(Pictures paired with source code)
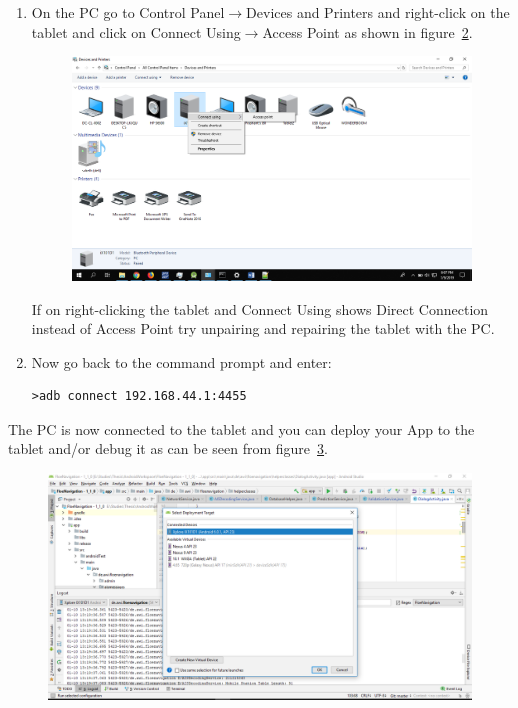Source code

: \begin{enumerate}
\begin{figure}[h]
			\label{fig:CH6enableBluetoothTethering}
		\end{figure}
%
	\item On the PC go to Control Panel$\to$Devices and Printers and right-click on the tablet and click on Connect Using$\to$Access Point as shown in figure~\ref{fig:CH6connectAccessPoint}. 
		\begin{figure}[h]
			\centering
			\includegraphics[height=0.3\textheight]{fig06/connectAccessPoint.png}
			\label{fig:CH6connectAccessPoint}
		\end{figure}
\newline
\noindent
If on right-clicking the tablet and Connect Using shows Direct Connection instead of Access Point try unpairing and repairing the tablet with the PC.
%
	\item Now go back to the command prompt and enter:
		\begin{lstlisting}[style=DOS]
			>adb connect 192.168.44.1:4455
		\end{lstlisting} 	
\end{enumerate}
The PC is now connected to the tablet and you can deploy your App to the tablet and/or debug it as can be seen from figure~\ref{fig:CH6DeploymentOverBluetooth}.
\begin{figure}[h]
	\centering
	\includegraphics[height=0.3\textheight]{fig06/DeploymentOverBluetooth.png}
	\label{fig:CH6DeploymentOverBluetooth}
\end{figure}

_THE TASK_
The entries above must be output exactly, with every image left out.

_ANSWER FOR THIS EXERCISE_
Source code

: \begin{enumerate}
\begin{figure}[h]
			\label{fig:CH6enableBluetoothTethering}
		\end{figure}
%
	\item On the PC go to Control Panel$\to$Devices and Printers and right-click on the tablet and click on Connect Using$\to$Access Point as shown in figure~\ref{fig:CH6connectAccessPoint}. 
		\begin{figure}[h]
			\centering
			\includegraphics[height=0.3\textheight]{fig06/connectAccessPoint.png}
			\label{fig:CH6connectAccessPoint}
		\end{figure}
\newline
\noindent
If on right-clicking the tablet and Connect Using shows Direct Connection instead of Access Point try unpairing and repairing the tablet with the PC.
%
	\item Now go back to the command prompt and enter:
		\begin{lstlisting}[style=DOS]
			>adb connect 192.168.44.1:4455
		\end{lstlisting} 	
\end{enumerate}
The PC is now connected to the tablet and you can deploy your App to the tablet and/or debug it as can be seen from figure~\ref{fig:CH6DeploymentOverBluetooth}.
\begin{figure}[h]
	\centering
	\includegraphics[height=0.3\textheight]{fig06/DeploymentOverBluetooth.png}
	\label{fig:CH6DeploymentOverBluetooth}
\end{figure}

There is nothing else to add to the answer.